Gunther Kress and Theo van Leeuwen describe the concept of multimodality. They challenge their readers to consider the varied forms of meaning making that extend beyond language and enhance the semiotic process.
For some time now, there has been, in Western culture, a distinct preference for monomodality. The most highly valued genres of writing (literary novels, academic treatises, official documents and reports, etc.) came entirely without illustration, and had graphically uniform, dense pages of print. Paintings nearly all used the same support (canvas) and the same medium (oils), whatever their style or subject. In concert performances all musicians dressed identically and only conductor and soloists were allowed a modicum of bodily expression. The specialised theoretical and critical disciplines which developed to speak of these arts became equally monomodal: one language to speak about language (linguistics), another to speak about art (art history), yet another to speak about music (musicology), and so on, each with its own methods, its own assumptions, its own technical vocabulary, its own strengths and its own blind spots.
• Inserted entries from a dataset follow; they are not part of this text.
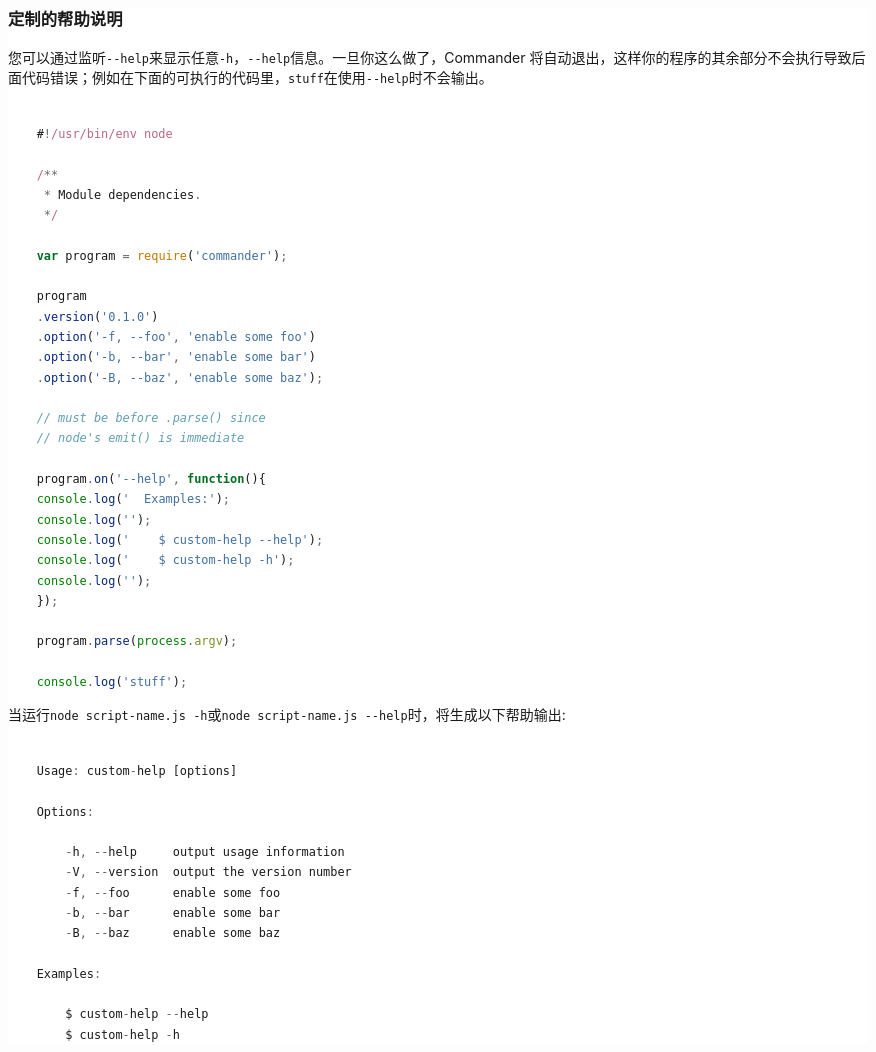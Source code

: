 ###  定制的帮助说明

您可以通过监听`--help`来显示任意`-h`，`--help`信息。一旦你这么做了，Commander 将自动退出，这样你的程序的其余部分不会执行导致后面代码错误；例如在下面的可执行的代码里，`stuff`在使用`--help`时不会输出。

```js

    #!/usr/bin/env node
 
    /**
     * Module dependencies.
     */
    
    var program = require('commander');
    
    program
    .version('0.1.0')
    .option('-f, --foo', 'enable some foo')
    .option('-b, --bar', 'enable some bar')
    .option('-B, --baz', 'enable some baz');
    
    // must be before .parse() since
    // node's emit() is immediate
    
    program.on('--help', function(){
    console.log('  Examples:');
    console.log('');
    console.log('    $ custom-help --help');
    console.log('    $ custom-help -h');
    console.log('');
    });
    
    program.parse(process.argv);
    
    console.log('stuff');

```

当运行`node script-name.js -h`或`node script-name.js --help`时，将生成以下帮助输出:

```js

    Usage: custom-help [options]

    Options:

        -h, --help     output usage information
        -V, --version  output the version number
        -f, --foo      enable some foo
        -b, --bar      enable some bar
        -B, --baz      enable some baz

    Examples:

        $ custom-help --help
        $ custom-help -h

```
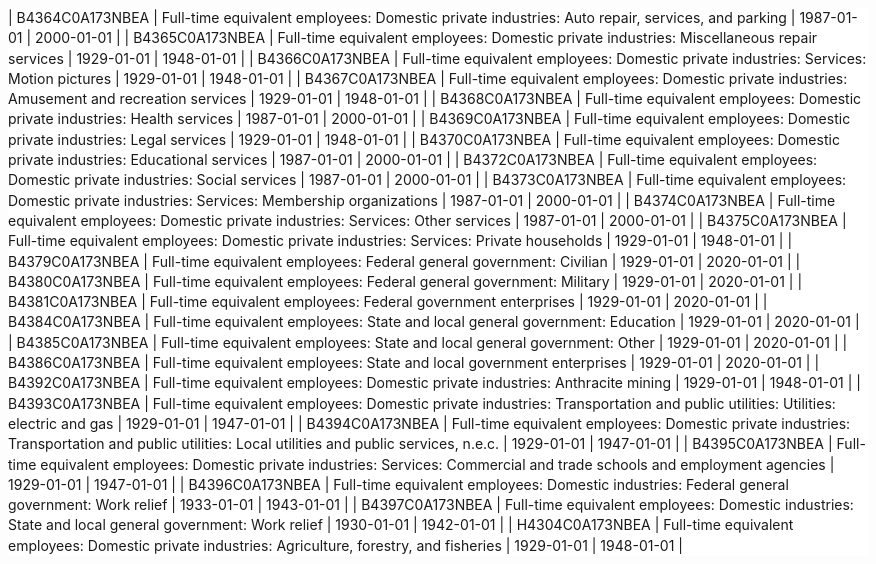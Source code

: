 | B4364C0A173NBEA | Full-time equivalent employees: Domestic private industries: Auto repair, services, and parking                                                                                  | 1987-01-01          | 2000-01-01        |
| B4365C0A173NBEA | Full-time equivalent employees: Domestic private industries: Miscellaneous repair services                                                                                       | 1929-01-01          | 1948-01-01        |
| B4366C0A173NBEA | Full-time equivalent employees: Domestic private industries: Services: Motion pictures                                                                                           | 1929-01-01          | 1948-01-01        |
| B4367C0A173NBEA | Full-time equivalent employees: Domestic private industries: Amusement and recreation services                                                                                   | 1929-01-01          | 1948-01-01        |
| B4368C0A173NBEA | Full-time equivalent employees: Domestic private industries: Health services                                                                                                     | 1987-01-01          | 2000-01-01        |
| B4369C0A173NBEA | Full-time equivalent employees: Domestic private industries: Legal services                                                                                                      | 1929-01-01          | 1948-01-01        |
| B4370C0A173NBEA | Full-time equivalent employees: Domestic private industries: Educational services                                                                                                | 1987-01-01          | 2000-01-01        |
| B4372C0A173NBEA | Full-time equivalent employees: Domestic private industries: Social services                                                                                                     | 1987-01-01          | 2000-01-01        |
| B4373C0A173NBEA | Full-time equivalent employees: Domestic private industries: Services: Membership organizations                                                                                  | 1987-01-01          | 2000-01-01        |
| B4374C0A173NBEA | Full-time equivalent employees: Domestic private industries: Services: Other services                                                                                            | 1987-01-01          | 2000-01-01        |
| B4375C0A173NBEA | Full-time equivalent employees: Domestic private industries: Services: Private households                                                                                        | 1929-01-01          | 1948-01-01        |
| B4379C0A173NBEA | Full-time equivalent employees: Federal general government: Civilian                                                                                                             | 1929-01-01          | 2020-01-01        |
| B4380C0A173NBEA | Full-time equivalent employees: Federal general government: Military                                                                                                             | 1929-01-01          | 2020-01-01        |
| B4381C0A173NBEA | Full-time equivalent employees: Federal government enterprises                                                                                                                   | 1929-01-01          | 2020-01-01        |
| B4384C0A173NBEA | Full-time equivalent employees: State and local general government: Education                                                                                                    | 1929-01-01          | 2020-01-01        |
| B4385C0A173NBEA | Full-time equivalent employees: State and local general government: Other                                                                                                        | 1929-01-01          | 2020-01-01        |
| B4386C0A173NBEA | Full-time equivalent employees: State and local government enterprises                                                                                                           | 1929-01-01          | 2020-01-01        |
| B4392C0A173NBEA | Full-time equivalent employees: Domestic private industries: Anthracite mining                                                                                                   | 1929-01-01          | 1948-01-01        |
| B4393C0A173NBEA | Full-time equivalent employees: Domestic private industries: Transportation and public utilities: Utilities: electric and gas                                                    | 1929-01-01          | 1947-01-01        |
| B4394C0A173NBEA | Full-time equivalent employees: Domestic private industries: Transportation and public utilities: Local utilities and public services, n.e.c.                                    | 1929-01-01          | 1947-01-01        |
| B4395C0A173NBEA | Full-time equivalent employees: Domestic private industries: Services: Commercial and trade schools and employment agencies                                                      | 1929-01-01          | 1947-01-01        |
| B4396C0A173NBEA | Full-time equivalent employees: Domestic industries: Federal general government: Work relief                                                                                     | 1933-01-01          | 1943-01-01        |
| B4397C0A173NBEA | Full-time equivalent employees: Domestic industries: State and local general government: Work relief                                                                             | 1930-01-01          | 1942-01-01        |
| H4304C0A173NBEA | Full-time equivalent employees: Domestic private industries: Agriculture, forestry, and fisheries                                                                                | 1929-01-01          | 1948-01-01        |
More recently this dominance of monomodality has begun to reverse. Not only the mass media, the pages of magazines and comic strips for example, but also the documents produced by corporations, universities, government departments etc., have acquired colour illustrations and sophisticated layout and typography. And not only the cinema and the semiotically exuberant performances and videos of popular music, but also the avant-gardes of the ‘high culture’ arts have begun to use an increasing variety of materials and to cross the boundaries between the various art, design and performance disciplines, towards multimodal Gesamtkunstwerke, multimedia events, and so on.
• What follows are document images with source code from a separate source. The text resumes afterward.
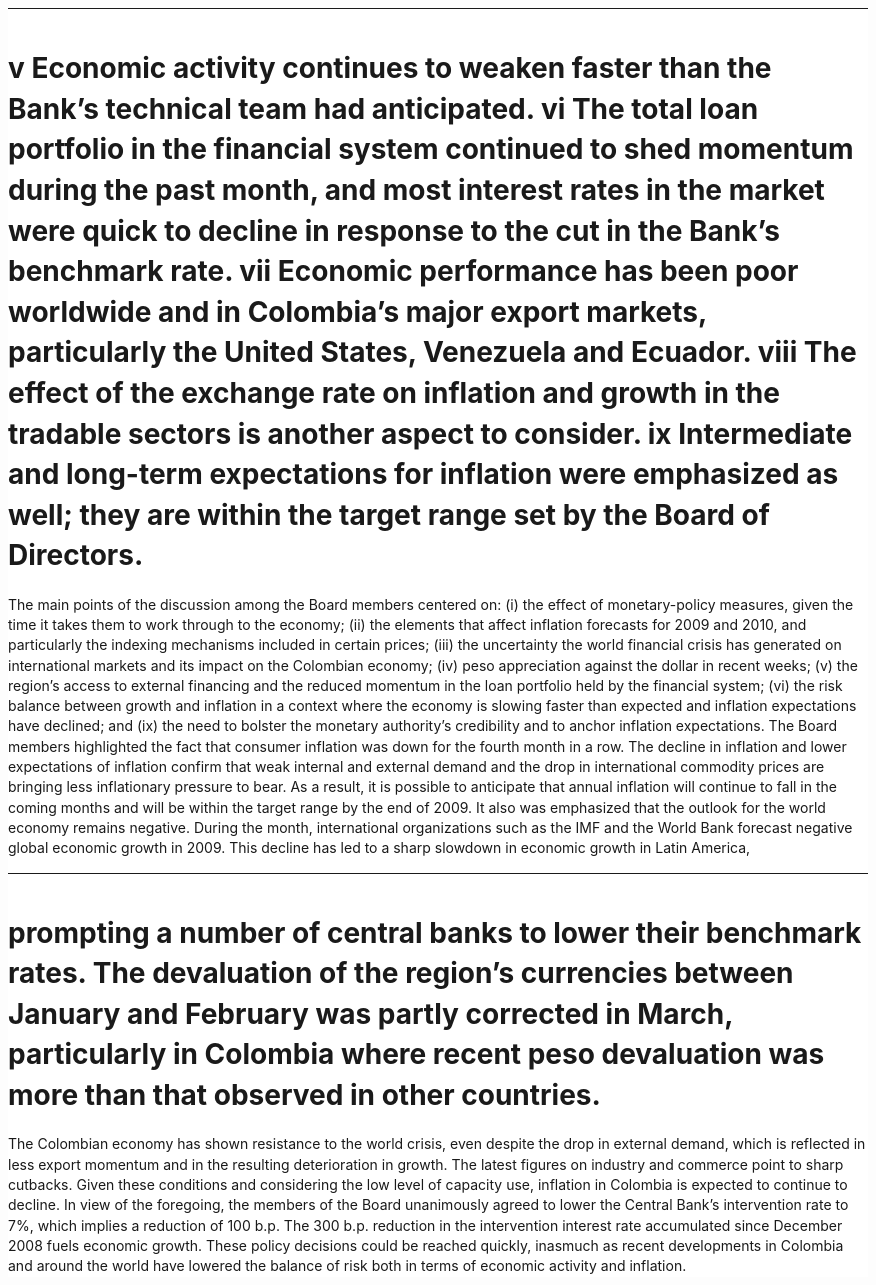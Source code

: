
-----

# v Economic activity continues to weaken faster than the Bank’s technical team had anticipated. vi The total loan portfolio in the financial system continued to shed momentum during the past month, and most interest rates in the market were quick to decline in response to the cut in the Bank’s benchmark rate. vii Economic performance has been poor worldwide and in Colombia’s major export markets, particularly the United States, Venezuela and Ecuador. viii The effect of the exchange rate on inflation and growth in the tradable sectors is another aspect to consider. ix Intermediate and long-term expectations for inflation were emphasized as well; they are within the target range set by the Board of Directors. 
 The main points of the discussion among the Board members centered on: (i) the effect of monetary-policy measures, given the time it takes them to work through to the economy; (ii) the elements that affect inflation forecasts for 2009 and 2010, and particularly the indexing mechanisms included in certain prices; (iii) the uncertainty the world financial crisis has generated on international markets and its impact on the Colombian economy; (iv) peso appreciation against the dollar in recent weeks; (v) the region’s access to external financing and the reduced momentum in the loan portfolio held by the financial system; (vi) the risk balance between growth and inflation in a context where the economy is slowing faster than expected and inflation expectations have declined; and (ix) the need to bolster the monetary authority’s credibility and to anchor inflation expectations. 
 The Board members highlighted the fact that consumer inflation was down for the fourth month in a row. The decline in inflation and lower expectations of inflation confirm that weak internal and external demand and the drop in international commodity prices are bringing less inflationary pressure to bear. As a result, it is possible to anticipate that annual inflation will continue to fall in the coming months and will be within the target range by the end of 2009.
 It also was emphasized that the outlook for the world economy remains negative.  During the month, international organizations such as the IMF and the World Bank forecast negative global economic growth in 2009. This decline has led to a sharp slowdown in economic growth in Latin America,


-----

# prompting a number of central banks to lower their benchmark rates. The devaluation of the region’s currencies between January and February was partly corrected in March, particularly in Colombia where recent peso devaluation was more than that observed in other countries. 
 The Colombian economy has shown resistance to the world crisis, even despite the drop in external demand, which is reflected in less export momentum and in the resulting deterioration in growth.  The latest figures on industry and commerce point to sharp cutbacks. Given these conditions and considering the low level of capacity use, inflation in Colombia is expected to continue to decline. 
 In view of the foregoing, the members of the Board unanimously agreed to lower the Central Bank’s intervention rate to 7%, which implies a reduction of 100 b.p.  The 300 b.p. reduction in the intervention interest rate accumulated since December 2008 fuels economic growth.  These policy decisions could be reached quickly, inasmuch as recent developments in Colombia and around the world have lowered the balance of risk both in terms of economic activity and inflation.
The desire for crossing boundaries inspired twentieth-century semiotics. The main schools of semiotics all sought to develop a theoretical framework applicable to all semiotic modes, from folk costume to poetry, from traffic signs to classical music, from fashion to the theatre. Yet there was also a paradox. In our own work on visual semiotics (Reading Images, 1996), we, too, were in a sense ‘specialists’ of the image, still standing with one foot in the world of monomodal disciplines. But at the same time we aimed at a common terminology for all semiotic modes, and stressed that, within a given social-cultural domain, the ‘same’ meanings can often be expressed in different semiotic modes.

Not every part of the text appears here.